A lesson in buying out one’s competition
NOVELL, Microsoft and Citrix are still working to elevate Windows Server or the Microsoft-taxed GNU/Ballnux [1, 2, 3, 4] (only as a guest machine) while excluding or demoting others. None of this has changed since the last time it was covered, but this article from The Register provides some more evidence.

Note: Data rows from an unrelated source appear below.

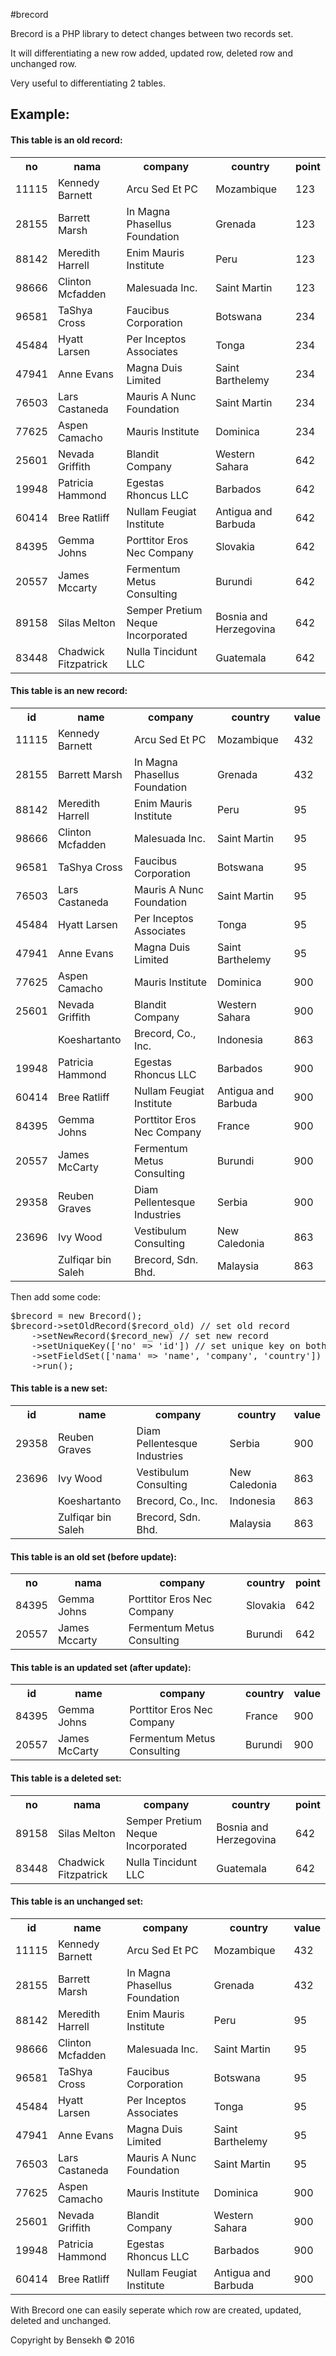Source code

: #brecord
<p>Brecord is a PHP library to detect changes between two records set.</p>
<p>It will differentiating a new row added, updated row, deleted row and unchanged row.</p>
<p>Very useful to differentiating 2 tables.</p>
<h2>Example:</h2>
<h4>This table is an old record:</h4><table><tr><th>no</th><th>nama</th><th>company</th><th>country</th><th>point</th></tr><tr><td>11115</td><td>Kennedy Barnett</td><td>Arcu Sed Et PC</td><td>Mozambique</td><td>123</td></tr><tr><td>28155</td><td>Barrett Marsh</td><td>In Magna Phasellus Foundation</td><td>Grenada</td><td>123</td></tr><tr><td>88142</td><td>Meredith Harrell</td><td>Enim Mauris Institute</td><td>Peru</td><td>123</td></tr><tr><td>98666</td><td>Clinton Mcfadden</td><td>Malesuada Inc.</td><td>Saint Martin</td><td>123</td></tr><tr><td>96581</td><td>TaShya Cross</td><td>Faucibus Corporation</td><td>Botswana</td><td>234</td></tr><tr><td>45484</td><td>Hyatt Larsen</td><td>Per Inceptos Associates</td><td>Tonga</td><td>234</td></tr><tr><td>47941</td><td>Anne Evans</td><td>Magna Duis Limited</td><td>Saint Barthelemy</td><td>234</td></tr><tr><td>76503</td><td>Lars Castaneda</td><td>Mauris A Nunc Foundation</td><td>Saint Martin</td><td>234</td></tr><tr><td>77625</td><td>Aspen Camacho</td><td>Mauris Institute</td><td>Dominica</td><td>234</td></tr><tr><td>25601</td><td>Nevada Griffith</td><td>Blandit Company</td><td>Western Sahara</td><td>642</td></tr><tr><td>19948</td><td>Patricia Hammond</td><td>Egestas Rhoncus LLC</td><td>Barbados</td><td>642</td></tr><tr><td>60414</td><td>Bree Ratliff</td><td>Nullam Feugiat Institute</td><td>Antigua and Barbuda</td><td>642</td></tr><tr><td>84395</td><td>Gemma Johns</td><td>Porttitor Eros Nec Company</td><td>Slovakia</td><td>642</td></tr><tr><td>20557</td><td>James Mccarty</td><td>Fermentum Metus Consulting</td><td>Burundi</td><td>642</td></tr><tr><td>89158</td><td>Silas Melton</td><td>Semper Pretium Neque Incorporated</td><td>Bosnia and Herzegovina</td><td>642</td></tr><tr><td>83448</td><td>Chadwick Fitzpatrick</td><td>Nulla Tincidunt LLC</td><td>Guatemala</td><td>642</td></tr></table><h4>This table is an new record:</h4><table><tr><th>id</th><th>name</th><th>company</th><th>country</th><th>value</th></tr><tr><td>11115</td><td>Kennedy Barnett</td><td>Arcu Sed Et PC</td><td>Mozambique</td><td>432</td></tr><tr><td>28155</td><td>Barrett Marsh</td><td>In Magna Phasellus Foundation</td><td>Grenada</td><td>432</td></tr><tr><td>88142</td><td>Meredith Harrell</td><td>Enim Mauris Institute</td><td>Peru</td><td>95</td></tr><tr><td>98666</td><td>Clinton Mcfadden</td><td>Malesuada Inc.</td><td>Saint Martin</td><td>95</td></tr><tr><td>96581</td><td>TaShya Cross</td><td>Faucibus Corporation</td><td>Botswana</td><td>95</td></tr><tr><td>76503</td><td>Lars Castaneda</td><td>Mauris A Nunc Foundation</td><td>Saint Martin</td><td>95</td></tr><tr><td>45484</td><td>Hyatt Larsen</td><td>Per Inceptos Associates</td><td>Tonga</td><td>95</td></tr><tr><td>47941</td><td>Anne Evans</td><td>Magna Duis Limited</td><td>Saint Barthelemy</td><td>95</td></tr><tr><td>77625</td><td>Aspen Camacho</td><td>Mauris Institute</td><td>Dominica</td><td>900</td></tr><tr><td>25601</td><td>Nevada Griffith</td><td>Blandit Company</td><td>Western Sahara</td><td>900</td></tr><tr><td></td><td>Koeshartanto</td><td>Brecord, Co., Inc.</td><td>Indonesia</td><td>863</td></tr><tr><td>19948</td><td>Patricia Hammond</td><td>Egestas Rhoncus LLC</td><td>Barbados</td><td>900</td></tr><tr><td>60414</td><td>Bree Ratliff</td><td>Nullam Feugiat Institute</td><td>Antigua and Barbuda</td><td>900</td></tr><tr><td>84395</td><td>Gemma Johns</td><td>Porttitor Eros Nec Company</td><td>France</td><td>900</td></tr><tr><td>20557</td><td>James McCarty</td><td>Fermentum Metus Consulting</td><td>Burundi</td><td>900</td></tr><tr><td>29358</td><td>Reuben Graves</td><td>Diam Pellentesque Industries</td><td>Serbia</td><td>900</td></tr><tr><td>23696</td><td>Ivy Wood</td><td>Vestibulum Consulting</td><td>New Caledonia</td><td>863</td></tr><tr><td></td><td>Zulfiqar bin Saleh</td><td>Brecord, Sdn. Bhd.</td><td>Malaysia</td><td>863</td></tr></table><p>Then add some code:</p>
<pre>$brecord = new Brecord();
$brecord->setOldRecord($record_old) // set old record
	->setNewRecord($record_new) // set new record
	->setUniqueKey(['no' => 'id']) // set unique key on both old rec and new rec
	->setFieldSet(['nama' => 'name', 'company', 'country']) // set what field to compare
	->run();</pre>
<h4>This table is a new set:</h4><table><tr><th>id</th><th>name</th><th>company</th><th>country</th><th>value</th></tr><tr><td>29358</td><td>Reuben Graves</td><td>Diam Pellentesque Industries</td><td>Serbia</td><td>900</td></tr><tr><td>23696</td><td>Ivy Wood</td><td>Vestibulum Consulting</td><td>New Caledonia</td><td>863</td></tr><tr><td></td><td>Koeshartanto</td><td>Brecord, Co., Inc.</td><td>Indonesia</td><td>863</td></tr><tr><td></td><td>Zulfiqar bin Saleh</td><td>Brecord, Sdn. Bhd.</td><td>Malaysia</td><td>863</td></tr></table><h4>This table is an old set (before update):</h4><table><tr><th>no</th><th>nama</th><th>company</th><th>country</th><th>point</th></tr><tr><td>84395</td><td>Gemma Johns</td><td>Porttitor Eros Nec Company</td><td>Slovakia</td><td>642</td></tr><tr><td>20557</td><td>James Mccarty</td><td>Fermentum Metus Consulting</td><td>Burundi</td><td>642</td></tr></table><h4>This table is an updated set (after update):</h4><table><tr><th>id</th><th>name</th><th>company</th><th>country</th><th>value</th></tr><tr><td>84395</td><td>Gemma Johns</td><td>Porttitor Eros Nec Company</td><td>France</td><td>900</td></tr><tr><td>20557</td><td>James McCarty</td><td>Fermentum Metus Consulting</td><td>Burundi</td><td>900</td></tr></table><h4>This table is a deleted set:</h4><table><tr><th>no</th><th>nama</th><th>company</th><th>country</th><th>point</th></tr><tr><td>89158</td><td>Silas Melton</td><td>Semper Pretium Neque Incorporated</td><td>Bosnia and Herzegovina</td><td>642</td></tr><tr><td>83448</td><td>Chadwick Fitzpatrick</td><td>Nulla Tincidunt LLC</td><td>Guatemala</td><td>642</td></tr></table><h4>This table is an unchanged set:</h4><table><tr><th>id</th><th>name</th><th>company</th><th>country</th><th>value</th></tr><tr><td>11115</td><td>Kennedy Barnett</td><td>Arcu Sed Et PC</td><td>Mozambique</td><td>432</td></tr><tr><td>28155</td><td>Barrett Marsh</td><td>In Magna Phasellus Foundation</td><td>Grenada</td><td>432</td></tr><tr><td>88142</td><td>Meredith Harrell</td><td>Enim Mauris Institute</td><td>Peru</td><td>95</td></tr><tr><td>98666</td><td>Clinton Mcfadden</td><td>Malesuada Inc.</td><td>Saint Martin</td><td>95</td></tr><tr><td>96581</td><td>TaShya Cross</td><td>Faucibus Corporation</td><td>Botswana</td><td>95</td></tr><tr><td>45484</td><td>Hyatt Larsen</td><td>Per Inceptos Associates</td><td>Tonga</td><td>95</td></tr><tr><td>47941</td><td>Anne Evans</td><td>Magna Duis Limited</td><td>Saint Barthelemy</td><td>95</td></tr><tr><td>76503</td><td>Lars Castaneda</td><td>Mauris A Nunc Foundation</td><td>Saint Martin</td><td>95</td></tr><tr><td>77625</td><td>Aspen Camacho</td><td>Mauris Institute</td><td>Dominica</td><td>900</td></tr><tr><td>25601</td><td>Nevada Griffith</td><td>Blandit Company</td><td>Western Sahara</td><td>900</td></tr><tr><td>19948</td><td>Patricia Hammond</td><td>Egestas Rhoncus LLC</td><td>Barbados</td><td>900</td></tr><tr><td>60414</td><td>Bree Ratliff</td><td>Nullam Feugiat Institute</td><td>Antigua and Barbuda</td><td>900</td></tr></table><p>With Brecord one can easily seperate which row are created, updated, deleted and unchanged.</p><p>Copyright by Bensekh &copy; 2016</p></html>
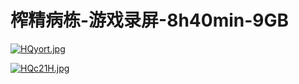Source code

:# 榨精病栋-游戏录屏-8h40min-9GB

[![HQyort.jpg](https://s4.ax1x.com/2022/02/07/HQyort.jpg)](https://imgtu.com/i/HQyort)

[![HQc21H.jpg](https://s4.ax1x.com/2022/02/07/HQc21H.jpg)](https://imgtu.com/i/HQc21H)
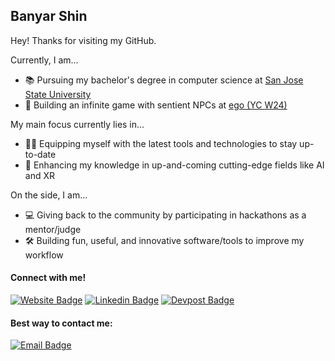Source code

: ## **Banyar Shin**

Hey! Thanks for visiting my GitHub.

Currently, I am...
- 📚 Pursuing my bachelor's degree in computer science at [San Jose State University](https://www.sjsu.edu/)
- 💼 Building an infinite game with sentient NPCs at [ego (YC W24)](https://www.egoai.com)

My main focus currently lies in...
- 🧑‍💻 Equipping myself with the latest tools and technologies to stay up-to-date 
- 🧠 Enhancing my knowledge in up-and-coming cutting-edge fields like AI and XR

On the side, I am...
- 💻 Giving back to the community by participating in hackathons as a mentor/judge
- 🛠️ Building fun, useful, and innovative software/tools to improve my workflow

#### Connect with me!
[![Website Badge](https://img.shields.io/badge/website-000000?style=for-the-badge&logo=About.me&logoColor=white)](https://www.banyar.dev/)
[![Linkedin Badge](https://img.shields.io/badge/LinkedIn-0077B5?style=for-the-badge&logo=linkedin&logoColor=white)](https://www.linkedin.com/in/banyar-shin/)
[![Devpost Badge](https://img.shields.io/badge/Devpost-003E54?style=for-the-badge&logo=Devpost&logoColor=white)](https://www.devpost.com/banyar-shin)

#### Best way to contact me:
[![Email Badge](https://img.shields.io/badge/Gmail-Contact_Me-green?style=flat-square&logo=gmail&logoColor=FFFFFF&labelColor=3A3B3C&color=62F1CD)](mailto:banyar.minshin@gmail.com)
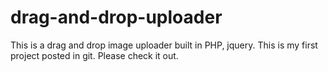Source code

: # drag-and-drop-uploader
This is a drag and drop image uploader built in PHP, jquery. This is my first project posted in git. Please check it out. 
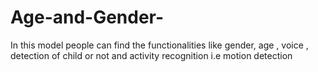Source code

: # Age-and-Gender-
In this model people can find the functionalities like gender, age , voice , detection of child or not and activity recognition i.e motion detection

Part of it says: “Now that Microsoft has Windows Server 2008 and its Hyper-V hypervisor in the field, it won’t be long before Scalent has to deliver support. Hyper-V is running in the labs now, but as a startup, Scalent has to limit its production products to the ones customers will pay for. “Hyper-V support is inevitable,” says Epstein. The Xen hypervisors inside Novell’s SUSE Linux and Red Hat’s Enterprise Linux, which are compatible with V/OE as is the free-standing XenServer hypervisor from Citrix Systems. Thanks to a partnership between XenSource, the original creator of Xen and now part of Citrix, and Microsoft, Hyper-V is Xen-compatible, which means Hyper-V support should not be that big of a deal to deliver.”
In summary, Microsoft needed to capture Xen [1, 2, 3] and Novell only to use them to sell Windows Server and hurt GNU/Linux competitors — a pressuring tactic whose Grand Aim is software patent tax. Red Hat has already escaped this relationship by acquiring the company behind KVM and Ubuntu too has moved to KVM. They can't rely on Citrix, Microsoft’s digital spouse. █
“Novell pays us some money for the right to tell customers that anybody who uses SuSE Linux is appropriately covered.”